It’s Sunday too, and a rainy one at that. Had it been warm and sunny, as it was yesterday, today might not have turned out as it did. But in that the two weeks ahead are rather full of events and commitments, I thought it best to muster all my resolve and restore some order before the next round hit. If I didn’t, my sanity was at risk. Plus it was entirely possible I might start breaking one of my own rules of a tidy home, which is to “reduce redundancy”, and I might start simply buying things because I could no longer find the ones I already owned in all the mess. Yup, having two or more of the same thing’s a pretty good sign of a chaotic house. Some redundancy is fine, but when you end up with three hammers or half a dozen pairs of scissors or ten pairs of pliers… that suggests things have gotten a little out of control at one time or another. So I began my piles, like with like, items with shared destinations (the box to go to the basement, the bin to go to Elihu’s room, etc.) and little by little began to make some headway. Elihu helped a bit, and by the time my mother called to say the Conants had a visitor and invited us to come over for a lunch break, much had been done. It was good to see our old family friend, and made me happy for dad to have company. We stayed perhaps a tad too long for Elihu’s allergies, as when we got home he remained rather sniffly right up until bed time.

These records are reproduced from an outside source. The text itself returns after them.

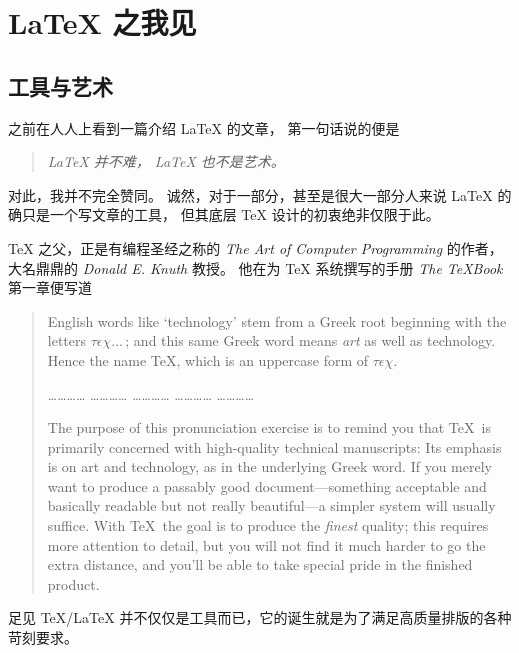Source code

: \makectitle

\chapter{\LaTeX{} 之我见}

\section{工具与艺术}

之前在人人上看到一篇介绍 \LaTeX{} 的文章，
第一句话说的便是
\begin{quotation}
  \it \LaTeX{} 并不难， \LaTeX{} 也不是艺术。
\end{quotation}
对此，我并不完全赞同。
诚然，对于一部分，甚至是很大一部分人来说
\LaTeX{} 的确只是一个写文章的工具，
但其底层 \TeX{} 设计的初衷绝非仅限于此。

\TeX{} 之父，正是有编程圣经之称的 {\it The Art of Computer Programming\/} 的作者，
大名鼎鼎的 \textit{Donald E. Knuth\/} 教授。
他在为 \TeX{} 系统撰写的手册 \textit{The TeXBook\/} 第一章便写道

\begin{quotation}
  \small
  English words like `technology' stem from a Greek root beginning with
  the letters $\tau\epsilon\chi\ldots\,$; and this same Greek word means {\sl
  art\/} as well as technology. Hence the name \TeX, which is an
  uppercase form of $\tau\epsilon\chi$.
  
  \begin{center}
      \ldots\ldots\ldots\ldots\qquad
      \ldots\ldots\ldots\ldots\qquad
      \ldots\ldots\ldots\ldots\qquad
      \ldots\ldots\ldots\ldots\qquad
      \ldots\ldots\ldots\ldots
  \end{center}
  
  The purpose of this pronunciation exercise is to remind you that \TeX\ is
  primarily concerned with high-quality technical manuscripts: Its emphasis is
  on art and technology, as in the underlying Greek word. If you merely want
  to produce a passably good document---something acceptable and basically
  readable but not really beautiful---a simpler system will usually suffice.
  With \TeX\ the goal is to produce the {\sl finest\/} quality; this requires
  more attention to detail, but you will not find it much harder to go the
  extra distance, and you'll be able to take special pride in the finished
  product.
\end{quotation}
足见 \TeX{}/\LaTeX{} 并不仅仅是工具而已，它的诞生就是为了满足高质量排版的各种苛刻要求。

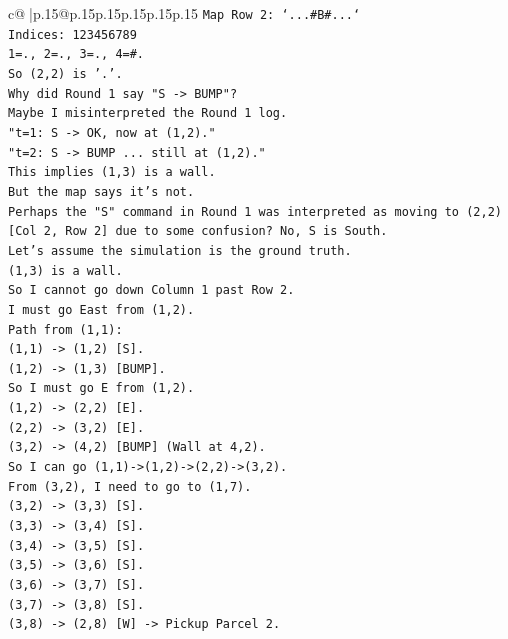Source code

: \documentclass{article}
\begin{document}
{\begin{supertabular}{c@{$\;$}|p{.15\linewidth}@{}p{.15\linewidth}p{.15\linewidth}p{.15\linewidth}p{.15\linewidth}p{.15\linewidth}}
{{{\texttt{Map Row 2: `...\#B\#...`} \\
\texttt{Indices: 123456789} \\
\texttt{1=., 2=., 3=., 4=\#.} \\
\texttt{So (2,2) is '.'.} \\
\texttt{Why did Round 1 say "S {-}> BUMP"?} \\
\texttt{Maybe I misinterpreted the Round 1 log.} \\
\texttt{"t=1: S {-}> OK, now at (1,2)."} \\
\texttt{"t=2: S {-}> BUMP ... still at (1,2)."} \\
\texttt{This implies (1,3) is a wall.} \\
\texttt{But the map says it's not.} \\
\texttt{Perhaps the "S" command in Round 1 was interpreted as moving to (2,2) {[}Col 2, Row 2{]} due to some confusion? No, S is South.} \\
\texttt{Let's assume the simulation is the ground truth.} \\
\texttt{(1,3) is a wall.} \\
\texttt{So I cannot go down Column 1 past Row 2.} \\
\texttt{I must go East from (1,2).} \\
\texttt{Path from (1,1):} \\
\texttt{(1,1) {-}> (1,2) {[}S{]}.} \\
\texttt{(1,2) {-}> (1,3) {[}BUMP{]}.} \\
\texttt{So I must go E from (1,2).} \\
\texttt{(1,2) {-}> (2,2) {[}E{]}.} \\
\texttt{(2,2) {-}> (3,2) {[}E{]}.} \\
\texttt{(3,2) {-}> (4,2) {[}BUMP{]} (Wall at 4,2).} \\
\texttt{So I can go (1,1){-}>(1,2){-}>(2,2){-}>(3,2).} \\
\texttt{From (3,2), I need to go to (1,7).} \\
\texttt{(3,2) {-}> (3,3) {[}S{]}.} \\
\texttt{(3,3) {-}> (3,4) {[}S{]}.} \\
\texttt{(3,4) {-}> (3,5) {[}S{]}.} \\
\texttt{(3,5) {-}> (3,6) {[}S{]}.} \\
\texttt{(3,6) {-}> (3,7) {[}S{]}.} \\
\texttt{(3,7) {-}> (3,8) {[}S{]}.} \\
\texttt{(3,8) {-}> (2,8) {[}W{]} {-}> Pickup Parcel 2.} \\
}}}
\end{supertabular}}
\end{document}
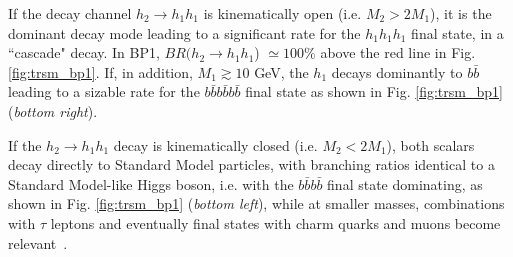 If the decay channel $h_2 \rightarrow h_1 h_1$ is kinematically open (i.e. $M_2 > 2M_1$), it is the dominant decay mode leading to a significant rate for the $h_1 h_1 h_1$ final state, in a ``cascade" decay. In BP1, $BR(h_2 \rightarrow h_1h_1$) $\simeq 100\%$ above the red line in Fig. \ref{fig:trsm_bp1}. If, in addition, $M_1 \gtrsim 10$ GeV, the $h_1$ decays dominantly to $b\bar{b}$ leading to a sizable rate for the $b\bar{b}b\bar{b}b\bar{b}$ final state as shown in Fig. \ref{fig:trsm_bp1} (\textit{bottom right}).

If the $h_2 \rightarrow h_1 h_1$ decay is kinematically closed (i.e. $M_2 < 2M_1$), both scalars decay directly to Standard Model particles, with branching ratios identical to a Standard Model-like Higgs boson, i.e. with the $b\bar{b}b\bar{b}$ final state dominating, as shown in Fig. \ref{fig:trsm_bp1} (\textit{bottom left}), while at smaller masses, combinations with $\tau$ leptons and eventually final states with charm quarks and muons become relevant~\cite{Robens:2019kga}.
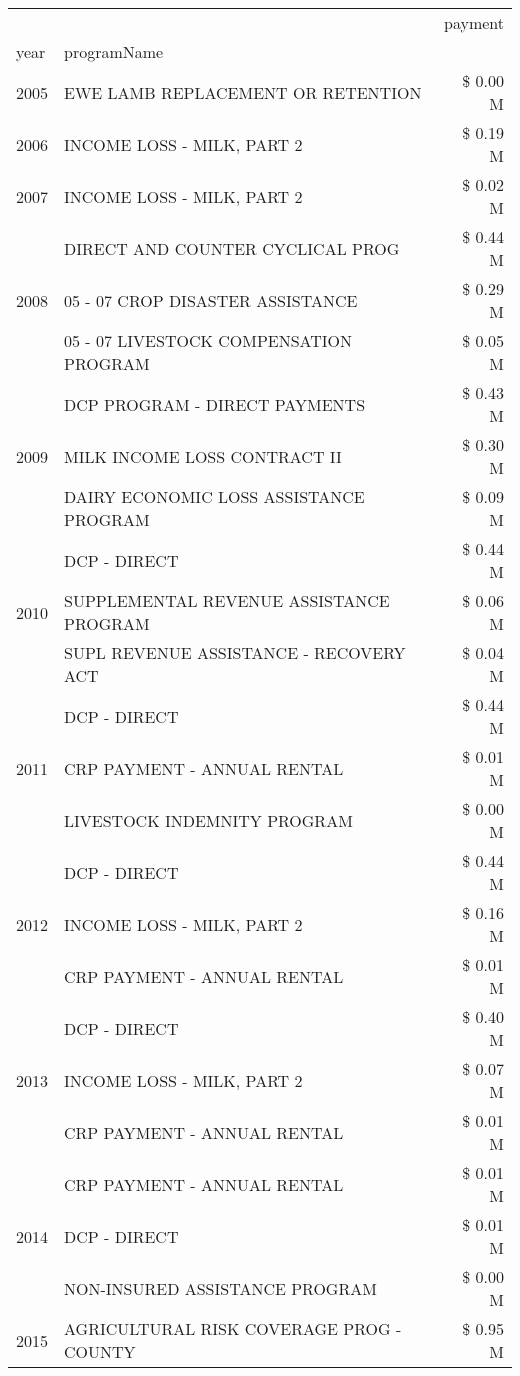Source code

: \begin{tabular}{llr}
\toprule
 &  & payment \\
year & programName &  \\
\midrule
2005 & EWE LAMB REPLACEMENT OR RETENTION & \$ 0.00 M \\
\cline{1-3}
2006 & INCOME LOSS - MILK, PART 2 & \$ 0.19 M \\
\cline{1-3}
2007 & INCOME LOSS - MILK, PART 2 & \$ 0.02 M \\
\cline{1-3}
\multirow[t]{3}{*}{2008} & DIRECT AND COUNTER CYCLICAL PROG & \$ 0.44 M \\
 & 05 - 07 CROP DISASTER ASSISTANCE & \$ 0.29 M \\
 & 05 - 07 LIVESTOCK COMPENSATION PROGRAM & \$ 0.05 M \\
\cline{1-3}
\multirow[t]{3}{*}{2009} & DCP PROGRAM - DIRECT PAYMENTS & \$ 0.43 M \\
 & MILK INCOME LOSS CONTRACT II & \$ 0.30 M \\
 & DAIRY ECONOMIC LOSS ASSISTANCE PROGRAM & \$ 0.09 M \\
\cline{1-3}
\multirow[t]{3}{*}{2010} & DCP - DIRECT & \$ 0.44 M \\
 & SUPPLEMENTAL REVENUE ASSISTANCE PROGRAM & \$ 0.06 M \\
 & SUPL REVENUE ASSISTANCE - RECOVERY ACT & \$ 0.04 M \\
\cline{1-3}
\multirow[t]{3}{*}{2011} & DCP - DIRECT & \$ 0.44 M \\
 & CRP PAYMENT - ANNUAL RENTAL & \$ 0.01 M \\
 & LIVESTOCK INDEMNITY PROGRAM & \$ 0.00 M \\
\cline{1-3}
\multirow[t]{3}{*}{2012} & DCP - DIRECT & \$ 0.44 M \\
 & INCOME LOSS - MILK, PART 2 & \$ 0.16 M \\
 & CRP PAYMENT - ANNUAL RENTAL & \$ 0.01 M \\
\cline{1-3}
\multirow[t]{3}{*}{2013} & DCP - DIRECT & \$ 0.40 M \\
 & INCOME LOSS - MILK, PART 2 & \$ 0.07 M \\
 & CRP PAYMENT - ANNUAL RENTAL & \$ 0.01 M \\
\cline{1-3}
\multirow[t]{3}{*}{2014} & CRP PAYMENT - ANNUAL RENTAL & \$ 0.01 M \\
 & DCP - DIRECT & \$ 0.01 M \\
 & NON-INSURED ASSISTANCE PROGRAM & \$ 0.00 M \\
\cline{1-3}
\multirow[t]{3}{*}{2015} & AGRICULTURAL RISK COVERAGE PROG - COUNTY & \$ 0.95 M \\

\end{tabular}
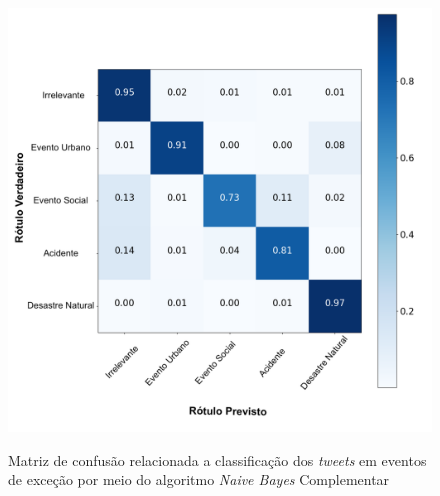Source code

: \documentclass[
	12pt,				%
	oneside,			%
	a4paper,			%
	english,			%
	brazil				%
	]{abntex2ppgsi}
\begin{document}
{{{\begin{apendicesenv}
\begin{figure}[!htb]
	\centering
 	  \caption{Matriz de confusão relacionada a classificação dos \textit{tweets} em eventos de exceção por meio do algoritmo \textit{Naive Bayes} Complementar}
		\includegraphics[width=1\linewidth]{images/confusion_matrix_cnb_pt.png}
	\label{fig:confusion_matrix_gnb}
\end{figure}


\end{apendicesenv}}}}
\end{document}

So now he’s asleep, and I would so love to get into my own clean bed (I wash my own sheets so seldom my dignity prevents me from letting on…) but the coverlet tumbles away in the drier, taking much longer than it seems it should. I am tired. A good tired, though. It’s been a full day. Nice to see our friend Ken today, nice to see my family all in one place, nice to watch my father enjoying an organ concert on TV, lifting his hands at the conclusion of passages, humming, leaning forward in his chair at a certain turn… Most engaged I’ve seen him with anything in a long time. That was nice. And now, as I sit here in my comfy bedroom chair, having just kissed my own beloved son goodnight, I’m feeling pretty good. My house is clean. Things seems possible again. There’s just this ever-so-subtle feeling of hope that begins to germinate in the wake of such a cleaning and inventory-taking. It’s as if you’ve been given a new starting point. Everything from here’s gonna be easy. Cuz you know where everything is again. Like you should. Freshly cleaned, newly put away. And in a moment, I too shall be in my own resting place. Ok, now I can feel that Zen thing. Cuz this is a good moment. Yeah, I’m feeling it, liking it. Sorry I rushed through all those previous moments to get to this one. Ah well. Here we are. Nice, huh? Ah yes, this is a moment I am savoring. Feels good. Ahh, all is in its place.

Finally. All caught up. (For now…)

Fallout

Just how on earth does everyone else do it? A busy week, food to prepare, laundry to wash, school projects to complete, calls to return… Never mind the added inconvenience of a toilet that no longer flushes, a severe lack of counter space on which to prepare said food – and homework assignments which continue throughout. Oh, and violin practice. Yeah, right. Seriously, how does everyone deal with all of this… life? The other day Elihu himself mused aloud “I wonder how families with five kids manage. How do they get everything done? Imagine five kids to feed, five kids doing homework and then actually getting all of them getting to bed!” I was impressed that he’d made such an observation. Not that his mother hasn’t encouraged such thinking – I’m a frequent self-mutterer, ever in search of that missing piece of information. Other households can’t be this chaotic, this cluttered and un-picked up, can they? Maybe. The other day, utterly exasperated with the barrage of crap all about me, I complained to my mother as I waved an arm toward the kitchen table which was piled high with the detritus of a life fully lived. “Is everyone’s house such a mess? I don’t remember things looking like this when I was growing up. Did they? Did I just forget?? I cannot believe life needs to be like this!” She was uncharacteristically unphased by my frustration. In a surprisingly matter-of-fact tone she told me that she thought that yes, other households probably did look like this. Then she added that that’s what life looks like. Still, I wonder. Really?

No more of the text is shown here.